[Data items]
# # # #
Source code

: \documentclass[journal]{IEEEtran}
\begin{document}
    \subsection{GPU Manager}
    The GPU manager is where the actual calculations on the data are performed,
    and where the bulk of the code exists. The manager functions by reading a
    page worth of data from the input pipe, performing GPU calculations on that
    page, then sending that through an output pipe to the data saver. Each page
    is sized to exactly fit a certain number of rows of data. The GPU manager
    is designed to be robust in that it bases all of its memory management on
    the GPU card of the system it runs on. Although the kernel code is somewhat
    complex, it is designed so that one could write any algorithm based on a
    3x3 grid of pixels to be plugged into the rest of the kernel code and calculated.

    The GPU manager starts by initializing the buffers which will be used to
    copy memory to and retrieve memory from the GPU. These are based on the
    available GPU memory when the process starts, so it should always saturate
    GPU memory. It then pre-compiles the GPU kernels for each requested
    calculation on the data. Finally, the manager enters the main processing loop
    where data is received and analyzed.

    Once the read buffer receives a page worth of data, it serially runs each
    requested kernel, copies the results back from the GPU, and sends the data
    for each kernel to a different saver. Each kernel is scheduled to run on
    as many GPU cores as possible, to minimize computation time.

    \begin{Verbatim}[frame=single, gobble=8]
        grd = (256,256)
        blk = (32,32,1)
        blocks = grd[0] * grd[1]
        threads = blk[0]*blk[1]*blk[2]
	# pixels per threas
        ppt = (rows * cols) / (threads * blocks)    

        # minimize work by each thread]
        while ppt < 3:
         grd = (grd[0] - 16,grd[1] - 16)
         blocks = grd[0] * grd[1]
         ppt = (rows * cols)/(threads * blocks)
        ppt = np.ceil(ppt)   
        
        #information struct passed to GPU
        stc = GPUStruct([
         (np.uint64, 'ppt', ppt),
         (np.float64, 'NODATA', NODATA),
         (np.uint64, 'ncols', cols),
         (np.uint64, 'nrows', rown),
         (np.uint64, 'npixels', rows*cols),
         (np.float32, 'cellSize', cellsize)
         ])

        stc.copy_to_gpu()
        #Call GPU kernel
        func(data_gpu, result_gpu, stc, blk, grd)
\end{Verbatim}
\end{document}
# # # #
Repeat the data word for word, starting at its first line and stopping after the line that contains "requested kernel, copies".

Source code

: \documentclass[journal]{IEEEtran}
\begin{document}
    \subsection{GPU Manager}
    The GPU manager is where the actual calculations on the data are performed,
    and where the bulk of the code exists. The manager functions by reading a
    page worth of data from the input pipe, performing GPU calculations on that
    page, then sending that through an output pipe to the data saver. Each page
    is sized to exactly fit a certain number of rows of data. The GPU manager
    is designed to be robust in that it bases all of its memory management on
    the GPU card of the system it runs on. Although the kernel code is somewhat
    complex, it is designed so that one could write any algorithm based on a
    3x3 grid of pixels to be plugged into the rest of the kernel code and calculated.

    The GPU manager starts by initializing the buffers which will be used to
    copy memory to and retrieve memory from the GPU. These are based on the
    available GPU memory when the process starts, so it should always saturate
    GPU memory. It then pre-compiles the GPU kernels for each requested
    calculation on the data. Finally, the manager enters the main processing loop
    where data is received and analyzed.

    Once the read buffer receives a page worth of data, it serially runs each
    requested kernel, copies the results back from the GPU, and sends the data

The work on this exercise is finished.